Material for this task below:
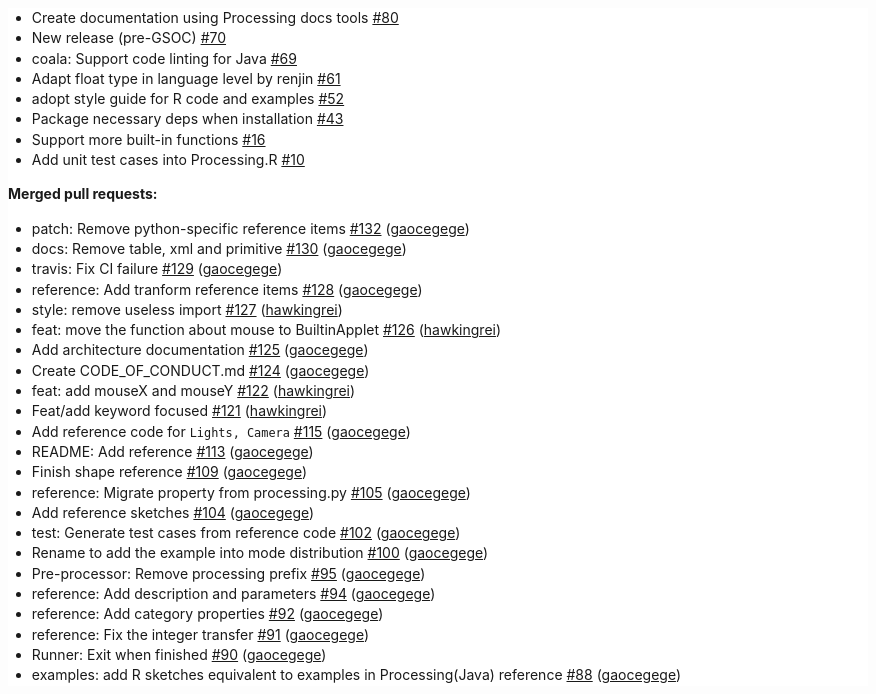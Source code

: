 - Create documentation using Processing docs tools [\#80](https://github.com/processing-r/Processing.R/issues/80)
- New release \(pre-GSOC\) [\#70](https://github.com/processing-r/Processing.R/issues/70)
- coala: Support code linting for Java [\#69](https://github.com/processing-r/Processing.R/issues/69)
- Adapt float type in language level by renjin [\#61](https://github.com/processing-r/Processing.R/issues/61)
- adopt style guide for R code and examples [\#52](https://github.com/processing-r/Processing.R/issues/52)
- Package necessary deps when installation [\#43](https://github.com/processing-r/Processing.R/issues/43)
- Support more built-in functions  [\#16](https://github.com/processing-r/Processing.R/issues/16)
- Add unit test cases into Processing.R [\#10](https://github.com/processing-r/Processing.R/issues/10)

**Merged pull requests:**

- patch: Remove python-specific reference items [\#132](https://github.com/processing-r/Processing.R/pull/132) ([gaocegege](https://github.com/gaocegege))
- docs: Remove table, xml and primitive [\#130](https://github.com/processing-r/Processing.R/pull/130) ([gaocegege](https://github.com/gaocegege))
- travis: Fix CI failure [\#129](https://github.com/processing-r/Processing.R/pull/129) ([gaocegege](https://github.com/gaocegege))
- reference: Add tranform reference items [\#128](https://github.com/processing-r/Processing.R/pull/128) ([gaocegege](https://github.com/gaocegege))
- style: remove useless import [\#127](https://github.com/processing-r/Processing.R/pull/127) ([hawkingrei](https://github.com/hawkingrei))
- feat: move the function about mouse to BuiltinApplet [\#126](https://github.com/processing-r/Processing.R/pull/126) ([hawkingrei](https://github.com/hawkingrei))
- Add architecture documentation [\#125](https://github.com/processing-r/Processing.R/pull/125) ([gaocegege](https://github.com/gaocegege))
- Create CODE\_OF\_CONDUCT.md [\#124](https://github.com/processing-r/Processing.R/pull/124) ([gaocegege](https://github.com/gaocegege))
- feat: add mouseX and mouseY [\#122](https://github.com/processing-r/Processing.R/pull/122) ([hawkingrei](https://github.com/hawkingrei))
- Feat/add keyword focused [\#121](https://github.com/processing-r/Processing.R/pull/121) ([hawkingrei](https://github.com/hawkingrei))
- Add reference code for `Lights, Camera` [\#115](https://github.com/processing-r/Processing.R/pull/115) ([gaocegege](https://github.com/gaocegege))
- README: Add reference [\#113](https://github.com/processing-r/Processing.R/pull/113) ([gaocegege](https://github.com/gaocegege))
- Finish shape reference [\#109](https://github.com/processing-r/Processing.R/pull/109) ([gaocegege](https://github.com/gaocegege))
- reference: Migrate property from processing.py [\#105](https://github.com/processing-r/Processing.R/pull/105) ([gaocegege](https://github.com/gaocegege))
- Add reference sketches [\#104](https://github.com/processing-r/Processing.R/pull/104) ([gaocegege](https://github.com/gaocegege))
- test: Generate test cases from reference code [\#102](https://github.com/processing-r/Processing.R/pull/102) ([gaocegege](https://github.com/gaocegege))
- Rename to add the example into mode distribution [\#100](https://github.com/processing-r/Processing.R/pull/100) ([gaocegege](https://github.com/gaocegege))
- Pre-processor: Remove processing prefix [\#95](https://github.com/processing-r/Processing.R/pull/95) ([gaocegege](https://github.com/gaocegege))
- reference: Add description and parameters [\#94](https://github.com/processing-r/Processing.R/pull/94) ([gaocegege](https://github.com/gaocegege))
- reference: Add category properties [\#92](https://github.com/processing-r/Processing.R/pull/92) ([gaocegege](https://github.com/gaocegege))
- reference: Fix the integer transfer [\#91](https://github.com/processing-r/Processing.R/pull/91) ([gaocegege](https://github.com/gaocegege))
- Runner: Exit when finished [\#90](https://github.com/processing-r/Processing.R/pull/90) ([gaocegege](https://github.com/gaocegege))
- examples: add R sketches equivalent to examples in Processing\(Java\) reference [\#88](https://github.com/processing-r/Processing.R/pull/88) ([gaocegege](https://github.com/gaocegege))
End of Material for this task.
**What this task involves**: Copy each line of the listing that holds the word "style".

**Answer section**:
- adopt style guide for R code and examples [\#52](https://github.com/processing-r/Processing.R/issues/52)
- style: remove useless import [\#127](https://github.com/processing-r/Processing.R/pull/127) ([hawkingrei](https://github.com/hawkingrei))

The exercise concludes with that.